Exercise directions :: Copy all the lines of the data that include the word "repository".

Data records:
--------------------------------------------------
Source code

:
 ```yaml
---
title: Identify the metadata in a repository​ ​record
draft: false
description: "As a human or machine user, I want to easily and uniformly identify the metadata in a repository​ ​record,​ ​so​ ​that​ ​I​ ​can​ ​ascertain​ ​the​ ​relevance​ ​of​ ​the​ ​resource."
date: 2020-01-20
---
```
--------------------------------------------------
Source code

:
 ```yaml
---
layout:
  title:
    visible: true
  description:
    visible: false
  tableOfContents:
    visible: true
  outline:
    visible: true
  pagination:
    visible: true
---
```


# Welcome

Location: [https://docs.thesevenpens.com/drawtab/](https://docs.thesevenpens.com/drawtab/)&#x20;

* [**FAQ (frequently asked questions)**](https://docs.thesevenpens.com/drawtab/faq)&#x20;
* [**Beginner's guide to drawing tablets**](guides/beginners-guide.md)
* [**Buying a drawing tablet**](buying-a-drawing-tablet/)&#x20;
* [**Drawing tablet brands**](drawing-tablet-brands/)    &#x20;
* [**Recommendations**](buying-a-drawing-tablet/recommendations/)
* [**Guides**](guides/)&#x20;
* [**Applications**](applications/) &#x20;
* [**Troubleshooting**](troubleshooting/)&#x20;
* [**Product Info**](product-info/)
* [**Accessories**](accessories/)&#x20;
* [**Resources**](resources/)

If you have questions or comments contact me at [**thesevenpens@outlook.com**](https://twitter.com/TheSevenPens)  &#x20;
--------------------------------------------------
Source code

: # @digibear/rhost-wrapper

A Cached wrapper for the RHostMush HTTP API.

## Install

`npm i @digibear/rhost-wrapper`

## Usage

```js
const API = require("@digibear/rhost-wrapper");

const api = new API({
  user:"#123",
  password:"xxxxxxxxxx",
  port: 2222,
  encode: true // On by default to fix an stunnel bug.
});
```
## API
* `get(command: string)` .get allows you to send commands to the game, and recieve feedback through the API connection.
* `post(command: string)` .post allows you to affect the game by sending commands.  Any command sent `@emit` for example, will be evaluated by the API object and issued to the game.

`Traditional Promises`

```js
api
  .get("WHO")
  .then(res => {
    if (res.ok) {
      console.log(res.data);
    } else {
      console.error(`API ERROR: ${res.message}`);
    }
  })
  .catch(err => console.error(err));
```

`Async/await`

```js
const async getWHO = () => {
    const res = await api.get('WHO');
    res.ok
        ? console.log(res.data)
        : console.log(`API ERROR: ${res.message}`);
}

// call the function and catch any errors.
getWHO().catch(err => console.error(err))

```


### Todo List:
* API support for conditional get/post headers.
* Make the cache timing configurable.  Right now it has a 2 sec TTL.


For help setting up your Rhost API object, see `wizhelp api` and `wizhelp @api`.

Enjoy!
--------------------------------------------------
Response below ::
title: Identify the metadata in a repository​ ​record
description: "As a human or machine user, I want to easily and uniformly identify the metadata in a repository​ ​record,​ ​so​ ​that​ ​I​ ​can​ ​ascertain​ ​the​ ​relevance​ ​of​ ​the​ ​resource."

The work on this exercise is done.